# RECORD SET
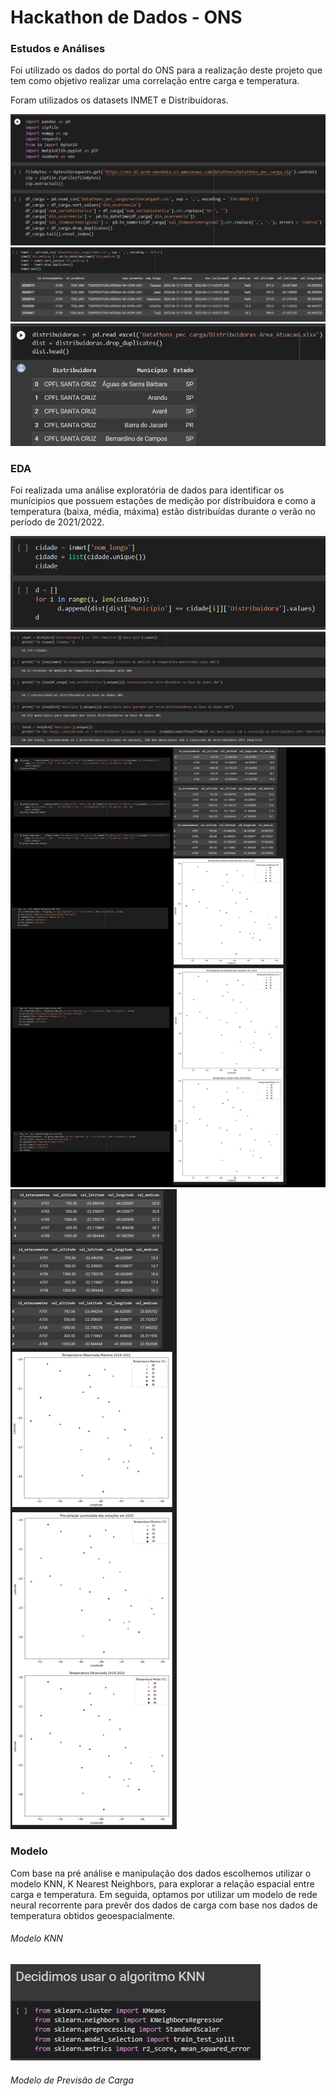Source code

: # Hackathon de Dados - ONS

### Estudos e Análises

Foi utilizado os dados do portal do ONS para a realização deste projeto que tem como objetivo realizar uma correlação entre carga e temperatura.

Foram utilizados os datasets INMET e Distribuidoras.

<img src="codigo/print/01-estudo-analise.png"/><br>
<img src="codigo/print/02-estudo-analise.png"/><br>
<img src="codigo/print/03-estudo-analise.png"/><br>

### EDA

Foi realizada uma análise exploratória de dados para identificar os munícipios que possuem estações de medição por distribuidora e como a temperatura (baixa, média, máxima) estão distribuídas durante o verão no período de 2021/2022.

<img src="codigo/print/01-eda.png"/><br>
<img src="codigo/print/02-eda.png"/><br>
<img src="codigo/print/03-eda.png"/><br>
<img src="codigo/print/04-eda.png"/><br>

### Modelo

Com base na pré análise e manipulação dos dados escolhemos utilizar o modelo KNN, K Nearest Neighbors, para explorar a relação espacial entre carga e temperatura. Em seguida, optamos por utilizar um modelo de rede neural recorrente para prevêr dos dados de carga com base nos dados de temperatura obtidos geoespacialmente.

###### Modelo KNN

<img src="codigo/print/01-modelo.png"/><br>


###### Modelo de Previsão de Carga


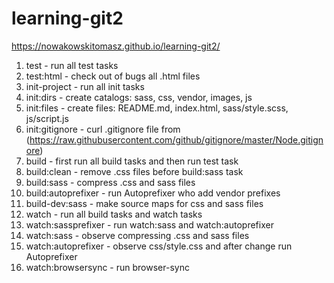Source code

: # learning-git2
https://nowakowskitomasz.github.io/learning-git2/

1. test - run all test tasks
2. test:html - check out of bugs all .html files
3. init-project - run all init tasks
4. init:dirs - create catalogs: sass, css, vendor, images, js
5. init:files - create files: README.md, index.html, sass/style.scss, js/script.js
6. init:gitignore - curl .gitignore file from (https://raw.githubusercontent.com/github/gitignore/master/Node.gitignore)
7. build - first run all build tasks and then run test task
8. build:clean - remove .css files before build:sass task
9. build:sass - compress .css and sass files
10. build:autoprefixer - run Autoprefixer who add  vendor prefixes
11. build-dev:sass - make source maps for css and sass files
12. watch - run all build tasks and watch tasks
13. watch:sassprefixer - run watch:sass and watch:autoprefixer
14. watch:sass - observe compressing .css and sass files
15. watch:autoprefixer - observe css/style.css and after change run Autoprefixer
16. watch:browsersync - run browser-sync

# WHAT YOU WILL DO
Find the lines in the material above that include the string "tasks", and state how many there are without any other text.

# ANSWER TO THE EXERCISE
4